* _Aim of the task_
Copy every line of the entries that has the string "CatBoost" in it.

* _Supplied records_
-----
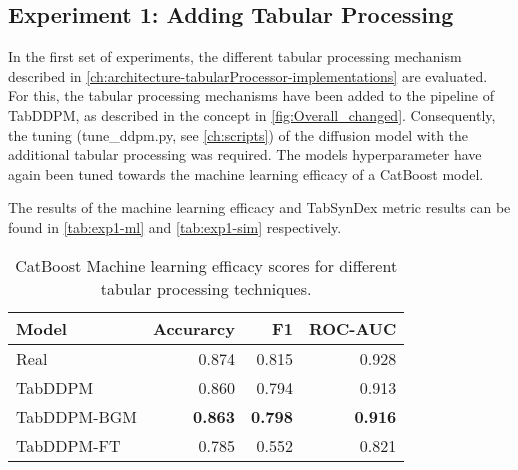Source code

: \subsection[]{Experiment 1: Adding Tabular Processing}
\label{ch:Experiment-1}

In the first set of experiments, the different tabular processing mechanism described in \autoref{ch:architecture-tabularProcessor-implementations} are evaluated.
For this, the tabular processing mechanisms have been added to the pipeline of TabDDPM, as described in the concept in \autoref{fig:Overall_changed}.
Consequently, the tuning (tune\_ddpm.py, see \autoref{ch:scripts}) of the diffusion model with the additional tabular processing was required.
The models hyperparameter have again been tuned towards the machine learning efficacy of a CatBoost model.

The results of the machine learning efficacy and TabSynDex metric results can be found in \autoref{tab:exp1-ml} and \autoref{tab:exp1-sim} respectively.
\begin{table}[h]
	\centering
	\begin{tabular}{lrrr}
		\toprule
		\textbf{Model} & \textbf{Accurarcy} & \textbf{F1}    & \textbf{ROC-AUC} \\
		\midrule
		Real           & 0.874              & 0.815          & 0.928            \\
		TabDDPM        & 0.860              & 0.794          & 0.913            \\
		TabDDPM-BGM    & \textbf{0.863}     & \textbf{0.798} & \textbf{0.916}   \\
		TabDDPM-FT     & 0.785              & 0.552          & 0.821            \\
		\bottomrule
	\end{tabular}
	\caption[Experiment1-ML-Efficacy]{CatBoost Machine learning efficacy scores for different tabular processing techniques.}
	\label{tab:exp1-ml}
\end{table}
-----
* _Solved exercise_
The models hyperparameter have again been tuned towards the machine learning efficacy of a CatBoost model.
	\caption[Experiment1-ML-Efficacy]{CatBoost Machine learning efficacy scores for different tabular processing techniques.}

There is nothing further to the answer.